Minimal aortic injury after blunt trauma: Selective nonoperative management is safe

Jasmeet S. Paul, Todd Neideen, Sean Tutton, David Milia, Parag Tolat, Dennis Foley, Karen Brasel

Research output: Contribution to journalArticle

31 Citations (Scopus)

Abstract

Background: An increasing number of minimal aortic injuries (MAIs) are being identified with modern computed tomography (CT) imaging techniques. The optimal management and natural history of these injuries are unknown. We have adopted a policy of selective multidisciplinary nonoperative management of MAI. This study examines our experience with these patients from July 2004 to June 2009. Methods: Retrospective chart review of all blunt trauma patients who underwent chest CT angiography to evaluate for blunt aortic injury (BAI) was undertaken. All patients deemed to have a MAI were managed nonoperatively, and those with a severe aortic injury underwent repair. Data collected included age, mechanism of injury, Injury Severity Score, type and location of aortic injury, intensive care unit length of stay (LOS), overall LOS, ventilator days, disposition, and mortality.
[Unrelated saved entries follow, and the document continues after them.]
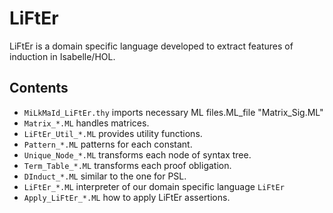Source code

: # LiFtEr

LiFtEr is a domain specific language developed to extract features of induction in Isabelle/HOL.

## Contents
- `MiLkMaId_LiFtEr.thy` imports necessary ML files.ML_file "Matrix_Sig.ML"
- `Matrix_*.ML`         handles matrices.
- `LiFtEr_Util_*.ML`    provides utility functions.
- `Pattern_*.ML`        patterns for each constant.
- `Unique_Node_*.ML`    transforms each node of syntax tree.
- `Term_Table_*.ML`     transforms each proof obligation.
- `DInduct_*.ML`        similar to the one for PSL.
- `LiFtEr_*.ML`         interpreter of our domain specific language `LiFtEr`
- `Apply_LiFtEr_*.ML`   how to apply LiFtEr assertions.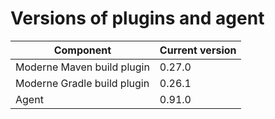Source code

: # Versions of plugins and agent

| Component                   | Current version |
| --------------------------- |-----------------|
| Moderne Maven build plugin  | 0.27.0          |
| Moderne Gradle build plugin | 0.26.1          |
| Agent                       | 0.91.0          |
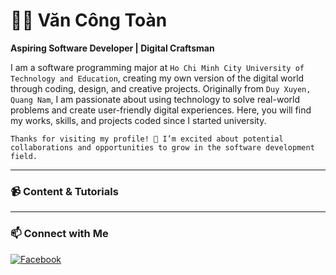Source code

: # 🧑‍💻 Văn Công Toàn  
**Aspiring Software Developer | Digital Craftsman**

I am a software programming major at `Ho Chi Minh City University of Technology and Education`, creating my own version of the digital world through coding, design, and creative projects. Originally from `Duy Xuyen, Quang Nam`, I am passionate about using technology to solve real-world problems and create user-friendly digital experiences. Here, you will find my works, skills, and projects coded since I started university.

`Thanks for visiting my profile! 👋 I’m excited about potential collaborations and opportunities to grow in the software development field.`

---


### 📹 Content & Tutorials


---

### 📫 Connect with Me
[![Facebook](https://img.shields.io/badge/Facebook-1877F2?style=social&logo=facebook)](https://www.facebook.com/profile.php?id=100072837344634)




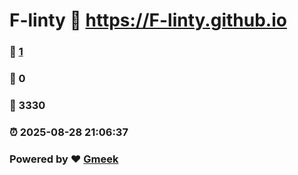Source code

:# F-linty :link: https://F-linty.github.io 
### :page_facing_up: [1](https://F-linty.github.io/tag.html) 
### :speech_balloon: 0 
### :hibiscus: 3330 
### :alarm_clock: 2025-08-28 21:06:37 
### Powered by :heart: [Gmeek](https://github.com/Meekdai/Gmeek)
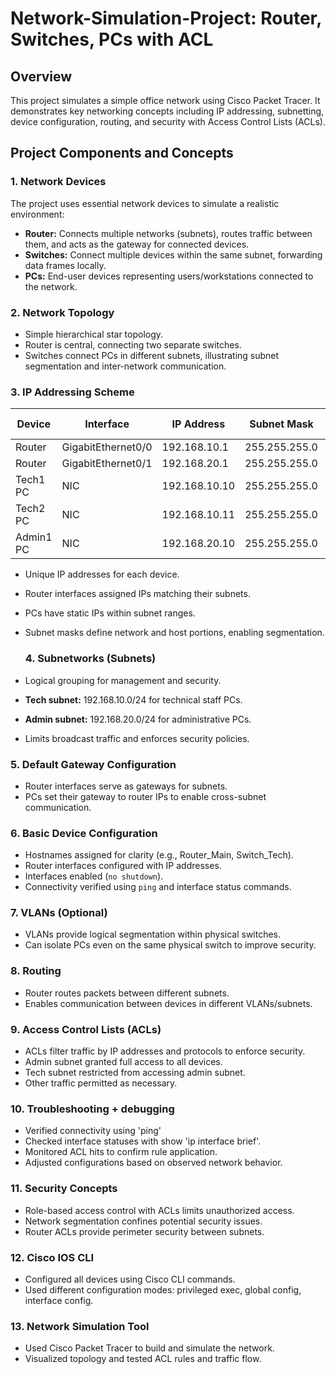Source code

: # Network-Simulation-Project: Router, Switches, PCs with ACL
## Overview
This project simulates a simple office network using Cisco Packet Tracer. It demonstrates key networking concepts including IP addressing, subnetting, device configuration, routing, and security with Access Control Lists (ACLs).

## Project Components and Concepts

### 1. Network Devices  
The project uses essential network devices to simulate a realistic environment:  
- **Router:** Connects multiple networks (subnets), routes traffic between them, and acts as the gateway for connected devices. 
- **Switches:** Connect multiple devices within the same subnet, forwarding data frames locally.  
- **PCs:** End-user devices representing users/workstations connected to the network.

### 2. Network Topology  
- Simple hierarchical star topology.  
- Router is central, connecting two separate switches.  
- Switches connect PCs in different subnets, illustrating subnet segmentation and inter-network communication.


### 3. IP Addressing Scheme
| Device   | Interface       | IP Address      | Subnet Mask     | Default Gateway  |
|----------|-----------------|-----------------|-----------------|------------------|
| Router   | GigabitEthernet0/0 | 192.168.10.1  | 255.255.255.0   | -                |
| Router   | GigabitEthernet0/1 | 192.168.20.1  | 255.255.255.0   | -                |
| Tech1 PC | NIC             | 192.168.10.10   | 255.255.255.0   | 192.168.10.1     |
| Tech2 PC | NIC             | 192.168.10.11   | 255.255.255.0   | 192.168.10.1     |
| Admin1 PC| NIC             | 192.168.20.10   | 255.255.255.0   | 192.168.20.1     |

- Unique IP addresses for each device.  
- Router interfaces assigned IPs matching their subnets.  
- PCs have static IPs within subnet ranges.  
- Subnet masks define network and host portions, enabling segmentation.

  ### 4. Subnetworks (Subnets)  
- Logical grouping for management and security.  
- **Tech subnet:** 192.168.10.0/24 for technical staff PCs.  
- **Admin subnet:** 192.168.20.0/24 for administrative PCs.  
- Limits broadcast traffic and enforces security policies.

### 5. Default Gateway Configuration  
- Router interfaces serve as gateways for subnets.  
- PCs set their gateway to router IPs to enable cross-subnet communication.

### 6. Basic Device Configuration  
- Hostnames assigned for clarity (e.g., Router_Main, Switch_Tech).  
- Router interfaces configured with IP addresses.  
- Interfaces enabled (`no shutdown`).  
- Connectivity verified using `ping` and interface status commands.

### 7. VLANs (Optional)  
- VLANs provide logical segmentation within physical switches.  
- Can isolate PCs even on the same physical switch to improve security.

### 8. Routing  
- Router routes packets between different subnets.  
- Enables communication between devices in different VLANs/subnets.

### 9. Access Control Lists (ACLs)  
- ACLs filter traffic by IP addresses and protocols to enforce security.  
- Admin subnet granted full access to all devices.  
- Tech subnet restricted from accessing admin subnet.  
- Other traffic permitted as necessary.

### 10. Troubleshooting + debugging
- Verified connectivity using 'ping'
- Checked interface statuses with show 'ip interface brief'.
- Monitored ACL hits to confirm rule application.
- Adjusted configurations based on observed network behavior.

### 11. Security Concepts
- Role-based access control with ACLs limits unauthorized access.
- Network segmentation confines potential security issues.
- Router ACLs provide perimeter security between subnets.

### 12. Cisco IOS CLI
- Configured all devices using Cisco CLI commands.
- Used different configuration modes: privileged exec, global config, interface config.

### 13. Network Simulation Tool
- Used Cisco Packet Tracer to build and simulate the network.
- Visualized topology and tested ACL rules and traffic flow.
In addition, all BAIs were graded according to the Presley Trauma Center CT Grading System of Aortic Injury. Results: Forty-seven patients with BAI were identified. Thirty-two were classified as severe injuries, and 15 were considered MAI (32%). Nineteen underwent operative repair, 13 underwent endovascular stent graft repair, and 15 were managed nonoperatively. The average Injury Severity Score was 31 ± 10, and the average age was 44 ± 20 with no significant difference across treatment groups. There was no difference in overall or intensive care unit LOS. The nonoperative group had a shorter duration of ventilator days (1.1 vs. 4.28, p = 0.02). There were five deaths, none in the nonoperative group. None of these patients required subsequent intervention. All nonoperative patients had follow-up imaging at median of 4 days; on CT chest angiography, five injuries had resolved, eight had stable intimal flaps or pseudoaneurysm, and two had no detectable injury on subsequent aortogram. Conclusion: Almost one-third of our BAI were safely managed nonoperatively. Patients with MAI should be considered for selective nonoperative management in a multidisciplinary approach with close radiographic follow-up. We recommend that patients with MAIs should be considered for selective nonoperative management.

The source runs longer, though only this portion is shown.